Brief: Where a line of the material contains the string "proposition", copy that line.

Excerpted data:
....
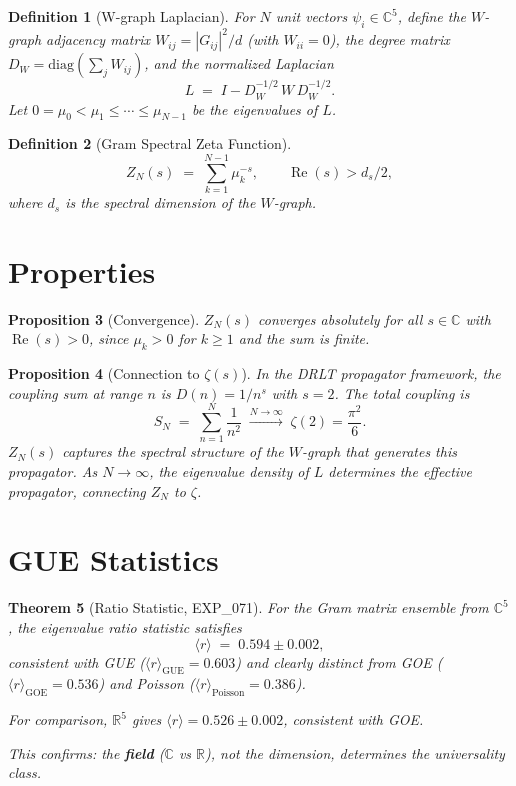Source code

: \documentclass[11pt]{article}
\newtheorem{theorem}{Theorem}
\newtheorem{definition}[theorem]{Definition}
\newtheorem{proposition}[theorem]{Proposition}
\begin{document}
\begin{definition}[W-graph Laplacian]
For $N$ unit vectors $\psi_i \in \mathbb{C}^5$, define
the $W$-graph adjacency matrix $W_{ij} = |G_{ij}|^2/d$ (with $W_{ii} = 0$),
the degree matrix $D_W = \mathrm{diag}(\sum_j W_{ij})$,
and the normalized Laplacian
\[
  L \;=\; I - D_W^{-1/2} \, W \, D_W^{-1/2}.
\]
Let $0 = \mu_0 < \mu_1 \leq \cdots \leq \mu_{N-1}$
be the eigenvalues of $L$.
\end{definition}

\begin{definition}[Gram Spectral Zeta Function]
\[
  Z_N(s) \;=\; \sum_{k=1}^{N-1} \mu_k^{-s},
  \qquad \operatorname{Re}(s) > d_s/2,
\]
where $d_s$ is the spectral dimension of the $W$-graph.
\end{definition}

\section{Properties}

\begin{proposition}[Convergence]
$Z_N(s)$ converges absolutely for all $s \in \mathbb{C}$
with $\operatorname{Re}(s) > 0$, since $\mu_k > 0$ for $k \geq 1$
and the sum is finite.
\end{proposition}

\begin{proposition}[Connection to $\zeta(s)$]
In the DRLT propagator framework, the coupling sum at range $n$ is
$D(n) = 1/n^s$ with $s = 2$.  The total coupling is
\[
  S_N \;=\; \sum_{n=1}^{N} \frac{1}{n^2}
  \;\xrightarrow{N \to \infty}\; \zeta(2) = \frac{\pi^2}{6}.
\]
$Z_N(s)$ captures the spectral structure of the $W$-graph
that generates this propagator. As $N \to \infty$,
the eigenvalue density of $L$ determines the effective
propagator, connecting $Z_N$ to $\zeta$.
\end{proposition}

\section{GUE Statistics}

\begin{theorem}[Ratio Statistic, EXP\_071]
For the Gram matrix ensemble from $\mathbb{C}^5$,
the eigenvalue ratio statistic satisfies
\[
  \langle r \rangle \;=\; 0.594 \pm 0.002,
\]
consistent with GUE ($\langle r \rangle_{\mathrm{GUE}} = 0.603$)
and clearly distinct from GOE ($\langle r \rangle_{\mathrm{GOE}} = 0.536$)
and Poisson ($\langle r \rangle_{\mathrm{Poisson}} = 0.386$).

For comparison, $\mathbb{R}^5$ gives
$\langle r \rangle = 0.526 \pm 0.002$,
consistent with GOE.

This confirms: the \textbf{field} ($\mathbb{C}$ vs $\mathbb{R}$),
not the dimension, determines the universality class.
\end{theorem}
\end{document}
....
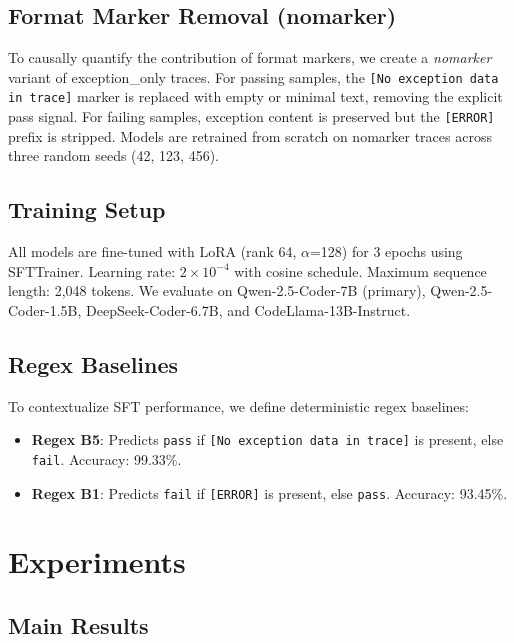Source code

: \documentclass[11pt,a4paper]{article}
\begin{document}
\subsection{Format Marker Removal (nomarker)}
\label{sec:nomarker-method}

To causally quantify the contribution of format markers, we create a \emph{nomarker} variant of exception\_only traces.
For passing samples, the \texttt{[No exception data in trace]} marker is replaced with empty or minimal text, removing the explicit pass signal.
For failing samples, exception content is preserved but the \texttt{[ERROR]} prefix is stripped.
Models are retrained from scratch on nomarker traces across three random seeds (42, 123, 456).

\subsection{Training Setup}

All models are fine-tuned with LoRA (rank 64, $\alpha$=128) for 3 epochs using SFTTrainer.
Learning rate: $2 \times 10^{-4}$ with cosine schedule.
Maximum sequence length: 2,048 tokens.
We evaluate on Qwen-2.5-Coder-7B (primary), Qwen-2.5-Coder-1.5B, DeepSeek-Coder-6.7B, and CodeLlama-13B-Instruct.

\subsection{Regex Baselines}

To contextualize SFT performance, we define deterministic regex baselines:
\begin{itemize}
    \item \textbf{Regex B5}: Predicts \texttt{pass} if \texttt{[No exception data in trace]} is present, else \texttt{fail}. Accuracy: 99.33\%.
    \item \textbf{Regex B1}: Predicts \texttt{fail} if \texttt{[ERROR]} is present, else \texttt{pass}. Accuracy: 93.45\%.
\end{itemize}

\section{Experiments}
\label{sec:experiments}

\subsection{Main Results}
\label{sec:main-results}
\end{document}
....
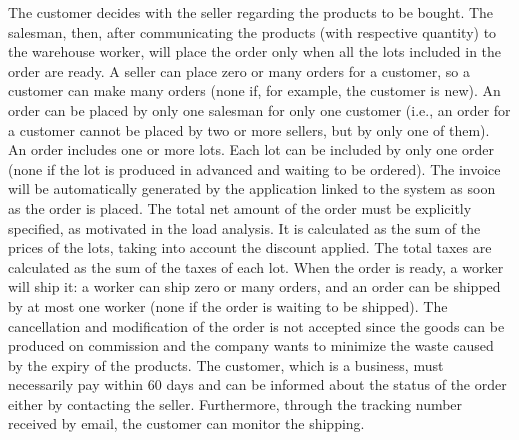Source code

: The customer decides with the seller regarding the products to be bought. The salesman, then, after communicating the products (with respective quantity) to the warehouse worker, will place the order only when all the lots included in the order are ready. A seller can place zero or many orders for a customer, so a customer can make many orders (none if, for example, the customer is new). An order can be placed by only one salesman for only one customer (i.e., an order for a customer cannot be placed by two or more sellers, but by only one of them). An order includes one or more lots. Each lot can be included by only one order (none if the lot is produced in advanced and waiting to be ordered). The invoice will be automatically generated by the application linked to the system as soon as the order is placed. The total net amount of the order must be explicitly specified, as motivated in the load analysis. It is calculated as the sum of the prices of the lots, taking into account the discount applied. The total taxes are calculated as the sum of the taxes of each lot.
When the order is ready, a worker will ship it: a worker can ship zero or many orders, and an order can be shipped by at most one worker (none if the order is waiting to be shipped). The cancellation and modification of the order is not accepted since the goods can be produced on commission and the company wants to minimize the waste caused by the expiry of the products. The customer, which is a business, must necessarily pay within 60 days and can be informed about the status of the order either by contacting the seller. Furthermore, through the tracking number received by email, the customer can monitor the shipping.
....
Response to the task:
\newtheorem{proposition}[theorem]{Proposition}
\begin{proposition}[Convergence]
\end{proposition}
\begin{proposition}[Connection to $\zeta(s)$]
\end{proposition}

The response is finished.